Col. Patricia Barr speaks to a group of  students from various local schools gathered for career day on Nov. 22, 2016, at Lexington High School in Lexington, Ohio. Barr is an alumni of Lexington High School and one of the first female Mission Support Group Commanders at the 179th Airlift Wing, Mansfield, Ohio. (U.S. Air National Guard photo by Airman Megan Shepherd\Released)

Col. Patricia Barr speaks to a group of students from various local schools gathered for career day on Nov. 22, 2016, at Lexington High School in Lexington, Ohio. Barr is an alumni of Lexington High School and one of the first female Mission Support Group Commanders at the 179th Airlift Wing, Mansfield, Ohio. (U.S. Air National Guard photo by Airman Megan Shepherd\Released)

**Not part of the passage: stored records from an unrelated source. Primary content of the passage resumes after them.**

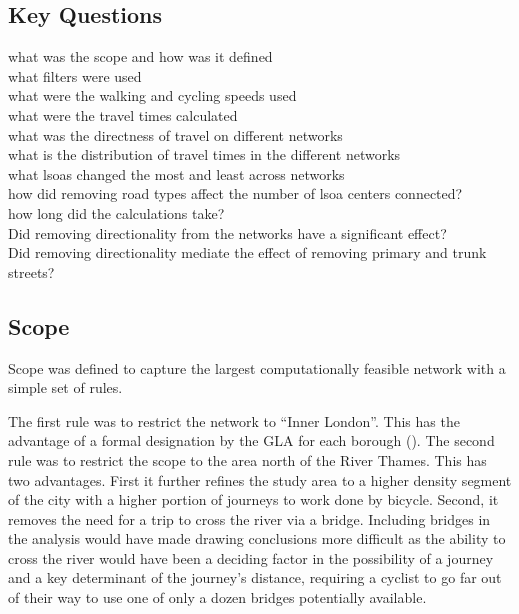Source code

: 
\subsection{Key Questions}
what was the scope and how was it defined \\
what filters were used \\
what were the walking and cycling speeds used \\
what were the travel times calculated \\
what was the directness of travel on different networks \\
what is the distribution of travel times in the different networks \\
what lsoas changed the most and least across networks \\
how did removing road types affect the number of lsoa centers connected? \\
how long did the calculations take? \\
Did removing directionality from the networks have a significant effect? \\
Did removing directionality mediate the effect of removing primary and trunk streets? \\


\subsection{Scope}


Scope was defined to capture the largest computationally feasible network with a simple set of rules. 

The first rule was to restrict the network to ``Inner London''. This has the advantage of a formal designation by the GLA for each borough (\cite{innerlondon}). The second rule was to restrict the scope to the area north of the River Thames. This has two advantages. First it further refines the study area to a higher density segment of the city with a higher portion of journeys to work done by bicycle. Second, it removes the need for a trip to cross the river via a bridge. Including bridges in the analysis would have made drawing conclusions more difficult as the ability to cross the river would have been a deciding factor in the possibility of a journey and a key determinant of the journey's distance, requiring a cyclist to go far out of their way to use one of only a dozen bridges potentially available.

Mansfield -- Females have always been outnumbered at the 179th Airlift Wing, Mansfield, Ohio. There are even less within the maintenance group. Although they are outnumbered, many of the females have thrived in the unit.

About 33 percent of the airmen on base are females, that has grown from nearly 27 percent in the last 10 years. Female officers are even more rare, with only about 20 percent of officers on base being female. 

Over 30 years ago a young female airman, Patricia Barr, graduated from Lexington High School and didn’t really have an interest in college at that time, so she began weighing her options. She was invited to attend a local air show in the fall of 1983 at the 179th Tactical Airlift Wing in Mansfield, Ohio. After learning about the Air National Guard and what it had to offer her, she enlisted as a crew chief. She was drawn to the maintenance career fields because of growing up on a farm and loved working on machinery with her dad; she wasn’t afraid to get her hands dirty.

The Air National Guard that Barr swore into was not the Air National Guard of today. She wanted to work on the flight line but upon returning for her technical schools a maintenance officer in charge told her that the flight line wasn't a place for a woman. So she was placed in the Aerospace Ground Equipment section to start her maintenance career. 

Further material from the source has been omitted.